(Collected data)
Segment Open

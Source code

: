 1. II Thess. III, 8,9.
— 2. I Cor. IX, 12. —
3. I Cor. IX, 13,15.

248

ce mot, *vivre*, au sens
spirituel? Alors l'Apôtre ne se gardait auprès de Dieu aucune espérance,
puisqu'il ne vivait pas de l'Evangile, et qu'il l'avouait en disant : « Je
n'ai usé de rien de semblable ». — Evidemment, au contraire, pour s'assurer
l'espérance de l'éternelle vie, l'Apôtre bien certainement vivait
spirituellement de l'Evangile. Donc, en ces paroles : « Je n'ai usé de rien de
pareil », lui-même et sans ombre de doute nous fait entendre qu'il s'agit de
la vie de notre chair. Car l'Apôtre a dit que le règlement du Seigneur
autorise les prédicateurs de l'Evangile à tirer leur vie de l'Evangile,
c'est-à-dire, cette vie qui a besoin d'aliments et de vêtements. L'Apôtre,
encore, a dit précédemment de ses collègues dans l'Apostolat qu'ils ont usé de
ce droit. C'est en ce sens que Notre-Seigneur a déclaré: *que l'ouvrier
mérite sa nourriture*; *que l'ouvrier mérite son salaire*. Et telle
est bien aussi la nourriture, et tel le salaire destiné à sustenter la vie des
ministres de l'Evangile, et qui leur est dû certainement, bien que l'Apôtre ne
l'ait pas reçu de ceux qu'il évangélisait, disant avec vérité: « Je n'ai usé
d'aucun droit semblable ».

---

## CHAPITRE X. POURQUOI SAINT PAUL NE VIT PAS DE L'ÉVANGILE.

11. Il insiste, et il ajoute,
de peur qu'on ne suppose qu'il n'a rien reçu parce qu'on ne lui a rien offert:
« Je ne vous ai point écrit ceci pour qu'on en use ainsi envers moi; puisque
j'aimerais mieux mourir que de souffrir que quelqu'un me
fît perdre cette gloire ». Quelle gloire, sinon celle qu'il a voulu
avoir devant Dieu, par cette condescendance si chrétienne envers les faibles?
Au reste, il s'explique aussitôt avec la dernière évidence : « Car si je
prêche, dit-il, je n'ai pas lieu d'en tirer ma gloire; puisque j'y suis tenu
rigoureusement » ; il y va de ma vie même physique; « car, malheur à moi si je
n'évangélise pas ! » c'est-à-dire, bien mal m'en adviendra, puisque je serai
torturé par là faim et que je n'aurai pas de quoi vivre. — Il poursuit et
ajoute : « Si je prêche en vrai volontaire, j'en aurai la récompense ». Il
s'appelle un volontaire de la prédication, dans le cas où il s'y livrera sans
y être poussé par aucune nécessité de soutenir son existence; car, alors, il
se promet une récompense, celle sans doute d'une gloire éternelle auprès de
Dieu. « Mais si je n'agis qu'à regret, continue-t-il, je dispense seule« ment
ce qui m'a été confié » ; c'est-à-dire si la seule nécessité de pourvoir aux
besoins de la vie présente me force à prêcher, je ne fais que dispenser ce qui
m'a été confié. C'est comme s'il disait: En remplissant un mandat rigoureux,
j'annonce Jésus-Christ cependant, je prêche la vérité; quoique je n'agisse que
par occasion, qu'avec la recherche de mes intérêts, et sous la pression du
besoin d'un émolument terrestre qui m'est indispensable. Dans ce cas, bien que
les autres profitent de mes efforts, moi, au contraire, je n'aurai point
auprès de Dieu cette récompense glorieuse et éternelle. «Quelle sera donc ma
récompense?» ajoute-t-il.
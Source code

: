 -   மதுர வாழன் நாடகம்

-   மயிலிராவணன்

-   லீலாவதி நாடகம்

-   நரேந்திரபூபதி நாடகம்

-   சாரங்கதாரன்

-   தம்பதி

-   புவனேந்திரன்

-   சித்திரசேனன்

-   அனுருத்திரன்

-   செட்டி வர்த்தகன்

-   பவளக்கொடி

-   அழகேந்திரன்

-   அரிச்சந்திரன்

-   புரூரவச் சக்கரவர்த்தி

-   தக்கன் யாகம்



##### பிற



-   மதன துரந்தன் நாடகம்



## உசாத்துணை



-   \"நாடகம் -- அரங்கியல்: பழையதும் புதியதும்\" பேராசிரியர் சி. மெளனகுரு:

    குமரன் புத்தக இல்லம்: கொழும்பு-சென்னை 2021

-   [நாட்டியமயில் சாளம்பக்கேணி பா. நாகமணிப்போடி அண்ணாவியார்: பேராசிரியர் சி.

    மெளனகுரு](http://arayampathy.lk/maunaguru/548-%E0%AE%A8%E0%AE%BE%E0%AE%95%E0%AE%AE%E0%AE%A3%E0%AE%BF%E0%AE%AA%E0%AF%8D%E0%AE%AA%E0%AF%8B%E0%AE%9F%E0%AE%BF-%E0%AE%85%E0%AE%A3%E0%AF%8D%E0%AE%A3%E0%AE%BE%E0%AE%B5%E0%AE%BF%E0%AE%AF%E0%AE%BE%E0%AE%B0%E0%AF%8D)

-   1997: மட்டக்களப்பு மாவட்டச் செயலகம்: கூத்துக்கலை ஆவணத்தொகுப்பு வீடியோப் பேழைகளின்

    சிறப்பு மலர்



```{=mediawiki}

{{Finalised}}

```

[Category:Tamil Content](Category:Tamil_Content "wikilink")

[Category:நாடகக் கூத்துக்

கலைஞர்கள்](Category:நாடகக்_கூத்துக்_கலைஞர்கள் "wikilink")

Segment Closed

▶ _Task description_: What lines above contain "aurai"? Copy them out.

▶ _Output for this task_:
torturé par là faim et que je n'aurai pas de quoi vivre. — Il poursuit et
ajoute : « Si je prêche en vrai volontaire, j'en aurai la récompense ». Il
les autres profitent de mes efforts, moi, au contraire, je n'aurai point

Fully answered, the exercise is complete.